Goal of the exercise
From the records below, determine the number of lines containing "iloc". Output that number alone.

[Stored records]
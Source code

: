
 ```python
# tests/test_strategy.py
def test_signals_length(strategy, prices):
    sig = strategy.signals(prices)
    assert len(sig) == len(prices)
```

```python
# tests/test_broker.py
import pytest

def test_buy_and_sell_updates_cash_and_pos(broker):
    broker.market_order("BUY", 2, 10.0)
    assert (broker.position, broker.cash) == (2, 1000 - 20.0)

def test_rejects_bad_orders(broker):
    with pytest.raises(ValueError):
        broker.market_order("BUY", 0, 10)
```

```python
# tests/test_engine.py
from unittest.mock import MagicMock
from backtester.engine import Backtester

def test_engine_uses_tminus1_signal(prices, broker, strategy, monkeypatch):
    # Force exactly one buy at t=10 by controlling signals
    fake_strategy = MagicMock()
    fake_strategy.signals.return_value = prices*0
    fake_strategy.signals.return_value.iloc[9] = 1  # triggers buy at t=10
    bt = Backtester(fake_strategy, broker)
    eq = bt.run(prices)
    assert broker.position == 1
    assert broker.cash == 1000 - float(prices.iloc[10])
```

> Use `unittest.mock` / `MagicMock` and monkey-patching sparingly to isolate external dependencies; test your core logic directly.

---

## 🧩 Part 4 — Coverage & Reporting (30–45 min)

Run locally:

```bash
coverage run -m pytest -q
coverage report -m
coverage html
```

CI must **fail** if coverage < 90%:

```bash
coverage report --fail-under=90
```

Output for this exercise
2